Nothing is changed in the two scenario except the activecell and in turn the activewindow.scrollrow.

My solution is to store the SR, set the SR and SC to 1 and at the end of the computations, bring the SR back to what it was so that the user is not flustered by a change in the screen. 

Due to the common denominator, the other methods for speeding up calculations (screenupdating / manual calcs / enableevents=false / lockwindow / unprotect-protect only once are irrelevant to the issue which is that in my case, I am certain that the SR is directly affecting the time taken to compute.

To reiterate / summarise ...  

Method used - set tickcount at start and end and print the difference, so I am not just perceiving the time but actually reading the measured times.
Tested hundreds of times
Consistent, palpable different times taken.

Conclusion - SR is directly related to the time for computation.   
Question - Does anyone else concur?​


----------



## MARK858 (Aug 8, 2017)

You might state that what the code does is not irrelevant but I don't get this effect with any of the code I use that I have tested but maybe someone else will come in and give a situation where this occurs.

I will keep an eye on the thread to see if I get any enlightenment as obviously if there is a situation where this occurs then I would like to know more


----------



## Peter_SSs (Aug 8, 2017)

jdsouza said:


> .. the crux of the matter is that the active scrollrow seems to have a direct effect on the speed of the calculations


I also cannot see how this could be as a general rule.
If it is the case with your worksheet, then I suggest that there is something 'special' about the worksheet itself or your code. You say that you are unable to share your worksheet or your code so obviously we cannot investigate to see if we can discover the reasoning.
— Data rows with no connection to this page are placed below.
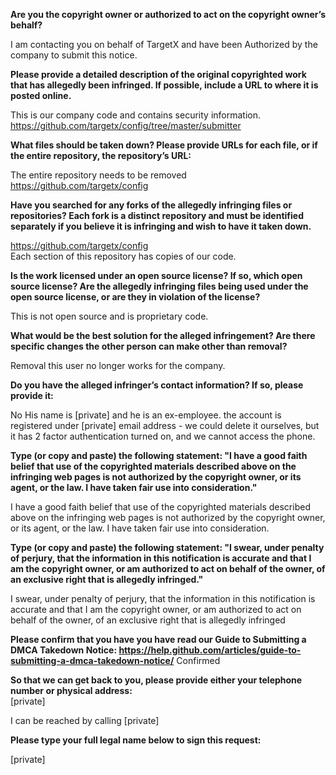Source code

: **Are you the copyright owner or authorized to act on the copyright owner’s behalf?**

I am contacting you on behalf of TargetX and have been Authorized by the company to submit this notice.

**Please provide a detailed description of the original copyrighted work that has allegedly been infringed. If possible, include a URL to where it is posted online.**

This is our company code and contains security information.  
https://github.com/targetx/config/tree/master/submitter

**What files should be taken down? Please provide URLs for each file, or if the entire repository, the repository’s URL:**

The entire repository needs to be removed  
https://github.com/targetx/config

**Have you searched for any forks of the allegedly infringing files or repositories? Each fork is a distinct repository and must be identified separately if you believe it is infringing and wish to have it taken down.**

https://github.com/targetx/config  
Each section of this repository has copies of our code.

**Is the work licensed under an open source license? If so, which open source license? Are the allegedly infringing files being used under the open source license, or are they in violation of the license?**

This is not open source and is proprietary code.

**What would be the best solution for the alleged infringement? Are there specific changes the other person can make other than removal?**

Removal this user no longer works for the company.

**Do you have the alleged infringer’s contact information? If so, please provide it:**

No His name is [private] and he is an ex-employee. the account is registered under [private] email address - we could delete it ourselves, but it has 2 factor authentication turned on, and we cannot access the phone.

**Type (or copy and paste) the following statement: "I have a good faith belief that use of the copyrighted materials described above on the infringing web pages is not authorized by the copyright owner, or its agent, or the law. I have taken fair use into consideration."**

I have a good faith belief that use of the copyrighted materials described above on the infringing web pages is not authorized by the copyright owner, or its agent, or the law. I have taken fair use into consideration.

**Type (or copy and paste) the following statement: "I swear, under penalty of perjury, that the information in this notification is accurate and that I am the copyright owner, or am authorized to act on behalf of the owner, of an exclusive right that is allegedly infringed."**

I swear, under penalty of perjury, that the information in this notification is accurate and that I am the copyright owner, or am authorized to act on behalf of the owner, of an exclusive right that is allegedly infringed

**Please confirm that you have you have read our Guide to Submitting a DMCA Takedown Notice: https://help.github.com/articles/guide-to-submitting-a-dmca-takedown-notice/**
Confirmed

**So that we can get back to you, please provide either your telephone number or physical address:**  
[private]

I can be reached by calling [private]

**Please type your full legal name below to sign this request:**

[private]
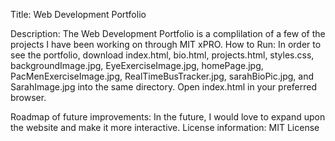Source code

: Title: Web Development Portfolio

Description: The Web Development Portfolio is a complilation of a few of the projects I have been working on through MIT xPRO. 
How to Run: In order to see the portfolio, download index.html, bio.html, projects.html, styles.css, backgroundImage.jpg, EyeExerciseImage.jpg, homePage.jpg, PacMenExerciseImage.jpg, RealTimeBusTracker.jpg, sarahBioPic.jpg, and SarahImage.jpg into the same directory. Open index.html in your preferred browser. 

Roadmap of future improvements: In the future, I would love to expand upon the website and make it more interactive. 
License information: MIT License
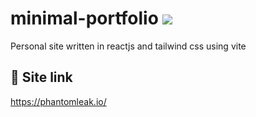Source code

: # minimal-portfolio <a href="https://github.com/PhantomLeak/minimal-portfolio/actions/workflows/pages/pages-build-deployment"><img src="https://github.com/PhantomLeak/minimal-portfolio/actions/workflows/pages/pages-build-deployment/badge.svg?branch=gh-pages" /></a>

Personal site written in reactjs and tailwind css using vite

## 🔗 Site link 
https://phantomleak.io/
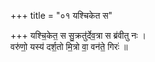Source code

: +++
title = "०१ यश्चिकेत स"

+++
यश्चि॒केत॒ स सु॒क्रतु॑र्देव॒त्रा स ब्र॑वीतु नः ।  
वरु॑णो॒ यस्य॑ दर्श॒तो मि॒त्रो वा॒ वन॑ते॒ गिरः॑ ॥
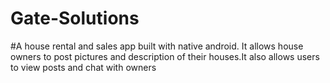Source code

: # Gate-Solutions
#A house rental and sales app built with native android. It allows house owners to post pictures and description of their houses.It also allows users to view posts and chat with owners
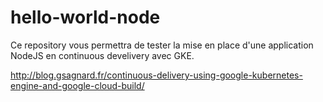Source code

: # hello-world-node

Ce repository vous permettra de tester la mise en place d'une application NodeJS en continuous develivery avec GKE. 

http://blog.gsagnard.fr/continuous-delivery-using-google-kubernetes-engine-and-google-cloud-build/
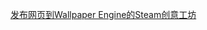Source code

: [发布网页到Wallpaper Engine的Steam创意工坊](https://my.oschina.net/codingDog/blog/4436614 "发布网页到Wallpaper Engine的Steam创意工坊")
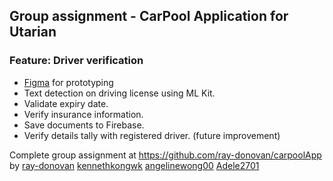 ## Group assignment - CarPool Application for Utarian
### Feature: Driver verification 
  - [Figma](https://www.figma.com/) for prototyping
  - Text detection on driving license using ML Kit.
  - Validate expiry date.
  - Verify insurance information.
  - Save documents to Firebase.
  - Verify details tally with registered driver. (future improvement)


Complete group assignment at https://github.com/ray-donovan/carpoolApp <br />
by [ray-donovan](https://github.com/ray-donovan) [kennethkongwk](https://github.com/kennethkongwk/) [angelinewong00](https://github.com/angelinewong00) [Adele2701](https://github.com/Adele2701)
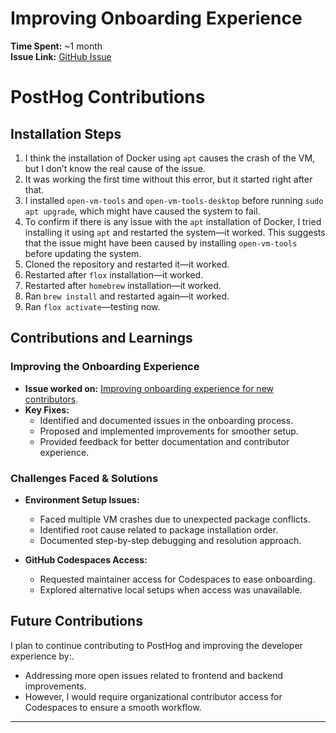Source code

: # Improving Onboarding Experience  
**Time Spent:** ~1 month  
**Issue Link:** [GitHub Issue](https://github.com/PostHog/posthog/issues/29387)  

# PostHog Contributions

## Installation Steps

1. I think the installation of Docker using `apt` causes the crash of the VM, but I don’t know the real cause of the issue.
2. It was working the first time without this error, but it started right after that.
3. I installed `open-vm-tools` and `open-vm-tools-desktop` before running `sudo apt upgrade`, which might have caused the system to fail.
4. To confirm if there is any issue with the `apt` installation of Docker, I tried installing it using `apt` and restarted the system—it worked. This suggests that the issue might have been caused by installing `open-vm-tools` before updating the system.
5. Cloned the repository and restarted it—it worked.
6. Restarted after `flox` installation—it worked.
7. Restarted after `homebrew` installation—it worked.
8. Ran `brew install` and restarted again—it worked.
9. Ran `flox activate`—testing now.

## Contributions and Learnings

### Improving the Onboarding Experience

- **Issue worked on:** [Improving onboarding experience for new contributors](https://github.com/PostHog/posthog/issues/29387).
- **Key Fixes:**
  - Identified and documented issues in the onboarding process.
  - Proposed and implemented improvements for smoother setup.
  - Provided feedback for better documentation and contributor experience.

### Challenges Faced & Solutions

- **Environment Setup Issues:**

  - Faced multiple VM crashes due to unexpected package conflicts.
  - Identified root cause related to package installation order.
  - Documented step-by-step debugging and resolution approach.

- **GitHub Codespaces Access:**

  - Requested maintainer access for Codespaces to ease onboarding.
  - Explored alternative local setups when access was unavailable.

## Future Contributions

I plan to continue contributing to PostHog and improving the developer experience by:.

- Addressing more open issues related to frontend and backend improvements.
- However, I would require organizational contributor access for Codespaces to ensure a smooth workflow.

---
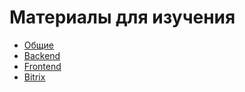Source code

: # Материалы для изучения

- [Общие](general.md)
- [Backend](backend.md)
- [Frontend](frontend.md)
- [Bitrix](bitrix.md)
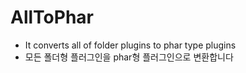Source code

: # AllToPhar
- It converts all of folder plugins to phar type plugins
- 모든 폴더형 플러그인을 phar형 플러그인으로 변환합니다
The best I could do was to try to create something that may be vaguely similar.



jdsouza said:


> Scenario 1. The active cell is in row 40 - Scrollrow is, say 20. The user edits and hits the Enter key -> time taken 2.8 seconds
> Scenario 2. The active cell is in row 5 - Scrollrow is 1. The user edits and hits the Enter key -> time taken 0.85 seconds
> 
> (To be sure, no change in data is made, the user double-clicks inside the cell to 'Edit' and presses the Enter key.
> ...


Since I don't have you data or complex string calculations, I set up Sheet1 with 1,000 rows of text each with a random number of characters (from 1 to 5,000 letters A-Z)
My test code then reads those 1,000 values into an array and performs a process on each character of each string, resulting in outputs to 4 different sheets.

Test 1
Scroll row somewhere between 700 & 900. Trigger the code with a worksheet change code by simply re-confirming the cell value as you described above
Time in for 3 tests
3.648 secs
3.633 secs
3.633 secs


Now scrolled to the top of the sheet (scroll row & column = 1)
Trigger the code with a worksheet change code by simply re-confirming a cell value near the top of the sheet.
Time in for 3 tests
3.641 secs
3.914 secs
3.656 secs

Definitely no quicker, which again leads me to believe, as I'm sure other respondents in the thread do, that there is something particular about your particular worksheet/data/code.


----------



## jdsouza (Aug 8, 2017)

Peter_SSs said:


> I also cannot see how this could be as a general rule.
> You say that you are unable to share your worksheet or your code so obviously we cannot investigate to see if we can discover the reasoning.
> The best I could do was to try to create something that may be vaguely similar.
> 
> Definitely no quicker, .




As your created worksheet and code is possibly not proprietary, could you please send it across and I will see if inserting certain routines is the cause.  That will be a long term project as I will attempt by and by due to other pressing matters. Will update if the exercise reveals anything.


----------



## jdsouza (Aug 9, 2017)

Tested further ... Here is the relevant code from the Workbook_SheetChange event

fWShChange = True ' Ensures Events are looped out, in case some part of the extensive code sets EnableEvents to True
CloseScreen ' Locks the screen and updating
fProtect = True
Z = ActiveWindow.ScrollRow
PagesProtect False, False ' unprotects relevant pages
ActiveWindow.ScrollColumn = 1 ' Tried changing this to various values -> no change in timing
ActiveWindow.ScrollRow = Y ' When this is changed to any value higher than last row there is no difference


DoCalc Target ' The main algorithm


fProtect = False
DoEvents
PagesProtect , False ' reprotects the relevant pages
fWShChange = False ' Allows events codes to function
ActiveWindow.ScrollRow = Z
ActiveWindow.ScrollColumn = 1 ' Irrelevant
oTM = Now + 0.0000002
Application.OnTime oTM, "openscreen", , True ' Allows screenupdating and opens the window
--------------------

Reduced the amount of input data to speed up the calculations (only a few rows of the 45 used)
With Y set to 1 to 36, Consistently get .641 ~ .656
With Y set to 37 to 57, Consistently get 1.515 ~ 1.563
With Y set to 58, 100, 200, Consistently get .688 ~ 735
With Y set to 1000, Consistently get .688 ~ 735
With Y set to 10000, No change from 1000
With Y set to 30000, No change from 1000

As mentioned above, changing the ScrollColumn does not seem to have any effect.
Rows 58 onwards are hidden and have no data that is part of the manual data-entry but have constants or True / False values in rows 100-160 in column C that are used in the DoCalc algorithm.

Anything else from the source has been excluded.